I received my degree in mining engineering on Nov. 29, 1956 from the Technical University Berlin Charlottenburg. I was able to book passage on the freighter “Franziska Hendrik Fisser” which offered a student rate and left Bremen on February 9, 1957. After a stormy passage with a captain who was drunk more time than he was sober we arrived in Newport News on February 28. I traveled by Trailways bus to Colorado which was an adventure in itself Everything was new and interesting: meeting different people, seeing Stone Mountain near Atlanta, visiting Carlsbad Caverns and discovering Santa Fe. On March 13, 1957 I arrived at the mine in Climax. Together with a group of Oklahoma farm workers, who had arrived in a big recruiting bus. I passed the physical exam and was employed as “general laborer”.
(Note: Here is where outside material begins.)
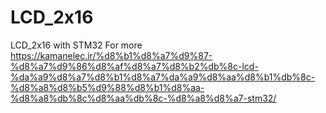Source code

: # LCD_2x16
LCD_2x16 with STM32
For more https://kamanelec.ir/%d8%b1%d8%a7%d9%87-%d8%a7%d9%86%d8%af%d8%a7%d8%b2%db%8c-lcd-%da%a9%d8%a7%d8%b1%d8%a7%da%a9%d8%aa%d8%b1%db%8c-%d8%a8%d8%b5%d9%88%d8%b1%d8%aa-%d8%a8%db%8c%d8%aa%db%8c-%d8%a8%d8%a7-stm32/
Following German etiquette I made an appointment to see the mine manager, put on my gray suit and my only tie and went to introduce myself. Bob Henderson, the mine manager, was a slightly built man. He sat in a large, sparsely furnished office behind his desk in an open neck, red checkered sport shirt. He regarded me, peering over his glasses, with wonderment and amusement. “Don’t be so formal” was his advice. The following conversation was brief and friendly. While my approach was unconventional in American terms it had the great advantage that, from that day on, Bob Henderson knew who I was.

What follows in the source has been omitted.